No it’s really not. It’s perfectly reasonable. Simply means the author wants a tuple with one element. Nothing unusual to want. In contrast, please explain why a book author would want to end a book chapter with a comma.

Btw both the Python tutorial and the Python wiki teach to build 1-tuples with just the comma, without parentheses. (The wiki afterwards adds that you can optionally add parentheses, the tutorial doesn’t mention that at all).

Emitting unparenthesised tuples is more work for the code generator - parenthesised tuples are universally unambiguous. It’s not just an unparenthesised 1-tuple that might trip people up:

lambda: True, False

Could you clarify what point you are trying to make with your example?

Because if I don’t know if this expression evaluates to a 2-tuple or it evaluates to a lambda:

lambda: True, False

Then adding parenthesis around this doesn’t help me (it is going to evaluate to whatever the non-parenthesis version evaluated to):

(lambda: True, False)

Well, if you were to move the opening bracket slightly to the right…

lambda: (True, False)

But that isn’t equivalent to the expression you listed before, your new expressions evaluates to a lambda where as your original expression evaluates to a 2-tuple. If a developer was looking to write a 2-tuple adding parenthesis or not doesn’t help make the expression easier to understand.

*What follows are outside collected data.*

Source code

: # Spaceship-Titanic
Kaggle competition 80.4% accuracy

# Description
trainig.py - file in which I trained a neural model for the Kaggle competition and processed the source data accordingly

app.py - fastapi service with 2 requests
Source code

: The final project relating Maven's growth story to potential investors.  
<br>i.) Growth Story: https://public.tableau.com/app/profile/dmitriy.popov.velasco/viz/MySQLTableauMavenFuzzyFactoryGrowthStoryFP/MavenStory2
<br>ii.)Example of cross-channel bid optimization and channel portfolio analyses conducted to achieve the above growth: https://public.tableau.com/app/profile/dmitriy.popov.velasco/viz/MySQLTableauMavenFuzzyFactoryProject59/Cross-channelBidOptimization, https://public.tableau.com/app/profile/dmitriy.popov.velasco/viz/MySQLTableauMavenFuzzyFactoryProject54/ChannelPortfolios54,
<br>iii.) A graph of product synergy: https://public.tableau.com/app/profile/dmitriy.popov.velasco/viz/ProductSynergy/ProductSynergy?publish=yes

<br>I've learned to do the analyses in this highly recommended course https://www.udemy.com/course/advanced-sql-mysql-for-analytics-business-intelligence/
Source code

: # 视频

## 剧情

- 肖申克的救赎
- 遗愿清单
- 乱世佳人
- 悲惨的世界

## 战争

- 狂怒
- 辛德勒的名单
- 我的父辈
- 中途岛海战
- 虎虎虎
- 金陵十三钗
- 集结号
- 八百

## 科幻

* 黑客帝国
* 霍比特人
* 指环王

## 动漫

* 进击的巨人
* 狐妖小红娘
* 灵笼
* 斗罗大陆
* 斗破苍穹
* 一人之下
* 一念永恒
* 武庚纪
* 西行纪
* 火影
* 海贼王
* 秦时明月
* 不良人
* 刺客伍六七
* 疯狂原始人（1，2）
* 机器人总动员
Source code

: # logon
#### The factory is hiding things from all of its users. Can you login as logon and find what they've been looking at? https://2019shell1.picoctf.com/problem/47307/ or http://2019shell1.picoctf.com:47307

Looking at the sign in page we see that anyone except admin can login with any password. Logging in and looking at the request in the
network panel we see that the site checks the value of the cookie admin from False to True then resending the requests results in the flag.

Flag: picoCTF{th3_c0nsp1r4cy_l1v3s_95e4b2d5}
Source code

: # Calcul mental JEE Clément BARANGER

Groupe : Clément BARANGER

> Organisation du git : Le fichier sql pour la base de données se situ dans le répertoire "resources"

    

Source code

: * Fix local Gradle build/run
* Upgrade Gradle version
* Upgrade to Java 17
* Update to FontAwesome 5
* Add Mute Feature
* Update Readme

So I’m still missing clarity on the point you are making with your example, are you saying that if a developer was looking to implement the second expression but accidentally implemented the first expression because even in a (>1)-tuple case it can be non-obvious?

Yes, unparenthesised tuples are context-sensitive, and what may seem obvious to one programmer might not be at all apparent to another programmer (that the lambda expression has lower precedence).

Right, but don’t paranthesised tuples have the same problem? E.g.

(lambda: (True, False),)

Does this expression evaluate to:

  • A lambda that returns 1-tuple whose element is a 2-tuple of True and False
  • Or: A 1-tuple whose element is a lambda that returns a 2-tuple of True and False

?

Wouldn’t this expression equally trip someone up who would have been tripped up by the unparenthesised examples?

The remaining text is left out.